A middle school student walks into her cafeteria and makes a beeline for the food. She picks out her favorite foods and takes the tray to the cashier. It’s then and there that she’s told: no deal. She’s not able to buy the food her peers can because she owes money for previous lunches. Instead, she may be served something else.
And for a middle schooler, that difference is embarrassment enough to cause shame.
Lunch debt is very much alive in Maryland and around the country, affecting thousands of children.
During the 2018–2019 school year, over 900,000 children attended a public school throughout Maryland’s 24 public school systems, according to a report from Maryland Hunger Solutions. “Across the state, these schools served a combined average of over 240,000 breakfasts and 405,000 lunches to students every school day,” the report noted. When a student who is required to pay the full or reduced cost of their meal arrives in the cafeteria without funds to purchase their meal, they start to accrue school meal debt.

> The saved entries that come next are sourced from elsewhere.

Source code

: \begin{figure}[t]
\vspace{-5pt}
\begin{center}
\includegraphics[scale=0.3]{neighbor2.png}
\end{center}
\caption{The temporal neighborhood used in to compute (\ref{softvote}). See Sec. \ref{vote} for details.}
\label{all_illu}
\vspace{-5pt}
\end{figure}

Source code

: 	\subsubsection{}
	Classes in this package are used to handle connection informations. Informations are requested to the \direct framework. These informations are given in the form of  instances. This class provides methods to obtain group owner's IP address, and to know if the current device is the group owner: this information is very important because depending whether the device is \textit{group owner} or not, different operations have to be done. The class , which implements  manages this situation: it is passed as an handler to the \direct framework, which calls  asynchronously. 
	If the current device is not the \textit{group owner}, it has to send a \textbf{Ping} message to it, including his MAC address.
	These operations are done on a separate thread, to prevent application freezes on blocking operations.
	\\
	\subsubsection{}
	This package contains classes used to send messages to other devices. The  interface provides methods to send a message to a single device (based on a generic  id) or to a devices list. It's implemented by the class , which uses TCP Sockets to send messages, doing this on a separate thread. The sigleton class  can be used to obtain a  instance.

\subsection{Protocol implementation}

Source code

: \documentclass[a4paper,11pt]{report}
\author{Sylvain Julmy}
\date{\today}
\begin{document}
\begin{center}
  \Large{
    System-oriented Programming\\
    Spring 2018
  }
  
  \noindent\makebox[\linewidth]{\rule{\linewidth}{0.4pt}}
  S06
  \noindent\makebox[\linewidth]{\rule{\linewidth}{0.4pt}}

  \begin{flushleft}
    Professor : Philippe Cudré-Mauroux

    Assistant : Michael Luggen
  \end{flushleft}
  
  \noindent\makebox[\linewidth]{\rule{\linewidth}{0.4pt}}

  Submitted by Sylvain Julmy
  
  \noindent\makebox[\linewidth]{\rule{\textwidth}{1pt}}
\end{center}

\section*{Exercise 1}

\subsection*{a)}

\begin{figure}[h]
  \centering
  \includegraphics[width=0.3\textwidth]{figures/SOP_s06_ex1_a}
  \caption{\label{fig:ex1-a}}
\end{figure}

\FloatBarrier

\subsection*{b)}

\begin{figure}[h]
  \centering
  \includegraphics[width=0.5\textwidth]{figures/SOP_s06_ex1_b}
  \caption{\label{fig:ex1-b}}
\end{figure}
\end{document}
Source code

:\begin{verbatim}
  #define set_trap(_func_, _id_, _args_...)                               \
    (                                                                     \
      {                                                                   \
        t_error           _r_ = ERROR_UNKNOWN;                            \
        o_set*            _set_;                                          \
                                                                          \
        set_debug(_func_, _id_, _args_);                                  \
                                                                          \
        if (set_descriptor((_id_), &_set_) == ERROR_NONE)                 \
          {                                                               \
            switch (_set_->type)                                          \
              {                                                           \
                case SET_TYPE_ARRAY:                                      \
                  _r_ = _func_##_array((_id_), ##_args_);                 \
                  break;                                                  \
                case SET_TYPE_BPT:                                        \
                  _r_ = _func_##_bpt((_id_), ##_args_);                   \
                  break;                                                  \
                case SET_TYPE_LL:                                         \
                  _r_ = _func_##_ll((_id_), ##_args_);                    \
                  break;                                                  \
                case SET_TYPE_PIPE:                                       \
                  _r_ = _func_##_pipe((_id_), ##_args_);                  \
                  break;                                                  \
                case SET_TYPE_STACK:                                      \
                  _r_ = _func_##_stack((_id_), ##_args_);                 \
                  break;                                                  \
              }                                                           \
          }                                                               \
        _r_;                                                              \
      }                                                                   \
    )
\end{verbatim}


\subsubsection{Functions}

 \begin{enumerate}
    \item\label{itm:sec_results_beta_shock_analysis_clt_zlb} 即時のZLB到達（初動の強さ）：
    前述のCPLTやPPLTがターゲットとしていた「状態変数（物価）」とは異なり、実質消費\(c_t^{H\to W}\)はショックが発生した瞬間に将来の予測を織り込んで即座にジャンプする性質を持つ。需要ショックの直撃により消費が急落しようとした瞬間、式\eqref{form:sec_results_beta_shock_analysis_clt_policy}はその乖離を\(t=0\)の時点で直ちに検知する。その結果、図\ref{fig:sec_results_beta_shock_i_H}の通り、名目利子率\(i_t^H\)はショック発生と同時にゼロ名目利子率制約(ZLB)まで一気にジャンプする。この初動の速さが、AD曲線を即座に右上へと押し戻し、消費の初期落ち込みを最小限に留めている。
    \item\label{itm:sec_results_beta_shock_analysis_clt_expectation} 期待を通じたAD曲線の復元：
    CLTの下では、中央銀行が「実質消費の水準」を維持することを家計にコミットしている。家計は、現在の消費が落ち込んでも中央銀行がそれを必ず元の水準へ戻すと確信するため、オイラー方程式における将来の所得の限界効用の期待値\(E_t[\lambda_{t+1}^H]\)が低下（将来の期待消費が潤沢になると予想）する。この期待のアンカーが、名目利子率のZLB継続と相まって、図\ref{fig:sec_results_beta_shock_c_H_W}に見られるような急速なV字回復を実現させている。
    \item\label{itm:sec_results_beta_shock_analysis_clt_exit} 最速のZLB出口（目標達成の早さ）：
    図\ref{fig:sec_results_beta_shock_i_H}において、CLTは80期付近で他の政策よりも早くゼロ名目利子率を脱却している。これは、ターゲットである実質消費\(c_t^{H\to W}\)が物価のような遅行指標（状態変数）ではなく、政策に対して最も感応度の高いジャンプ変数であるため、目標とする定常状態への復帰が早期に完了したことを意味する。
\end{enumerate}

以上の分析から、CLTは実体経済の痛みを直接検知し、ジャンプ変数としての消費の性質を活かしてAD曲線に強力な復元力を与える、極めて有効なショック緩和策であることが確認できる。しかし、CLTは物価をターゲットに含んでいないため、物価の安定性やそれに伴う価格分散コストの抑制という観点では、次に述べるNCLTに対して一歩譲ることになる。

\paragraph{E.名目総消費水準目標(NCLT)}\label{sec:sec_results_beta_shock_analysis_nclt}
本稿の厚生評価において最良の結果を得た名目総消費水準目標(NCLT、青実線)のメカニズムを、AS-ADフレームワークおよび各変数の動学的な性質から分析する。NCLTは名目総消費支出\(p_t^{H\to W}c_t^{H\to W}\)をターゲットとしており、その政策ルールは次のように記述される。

The problem is so bad that Fallston UMC provided relief for many families through their Christmas Miracle Campaign. This mission was selected based on the number of families for which it would make a difference, according to the Rev. Karin Walker, the church’s pastor.
Over Christmas, the church raised $25,000 which was distributed to 14 schools. The gifts ranged from less than $300 dollars to over $8,000.
Students in elementary school are not restricted for their lunch and thus accrue debt which then follows them to middle and high school. Families are informed immediately; however, they often cannot pay consistently. Once the student reaches middle school, if there is debt, they can not receive a hot lunch.
Debts were paid through the efforts of Fallston UMC for some elementary, middle and high school students.
“We hope to track the debt at these schools and provide ongoing assistance in each of them in other ways as well, as we already do for quite a few schools,” said Walker. “It’s a local mission that speaks to the hearts of many.”
She went on to say that helping families understand the benefit of free and reduced lunches is really a key to the whole issue. “Fear and suspicion are two reasons parents do not follow through,” she said. “We also believe that the drug addiction issue in Harford County dovetails with the significant debt.”
The Revs. Tiffany Patterson and Sarah Elliot, both pastors in the BWC, received a grant for alleviating school lunch debt at the Ministry Hatchery event last December. Patterson serves Cranberry and Presbury UMCs near Edgewood; Elliot serves Cokesbury Memorial in Abingdon.
The Advocacy and Action grant from the Hatchery will be used to bring in a consultant to help bring more people together to address the problem, said Patterson. The grant was for $1,000.
Patterson said that Presbury UMC simply asked a nearby school, “What’s your biggest need?” The answer was lunch debt.
“They told us that at this middle school, if a student has a lunch debt over $7.50, they cannot receive lunch,” Patterson said. “We were very concerned about that.”
That led to a group of people learning more about the issue, discovering Maryland state policies, and figuring out the best way to respond effectively. A lot of conversations were had, and many connections were made, she said. Patterson has taken a three-month sabbatical, ending March 31, to focus on this issue.
“I’m studying food insecurity among children in my county,” she said, “making connections for my churches.”
One school official, responsible for oversight of the cafeteria services at a middle school Fallston UMC helped, was in tears, said Walker. “You don’t know how much this means,” he told Walker. “The hardest days for me are when I have to look a student in the eye and take away their tray and tell them they can’t have that hot lunch today, but instead they can grab a sandwich. It breaks my heart. They just don’t understand.”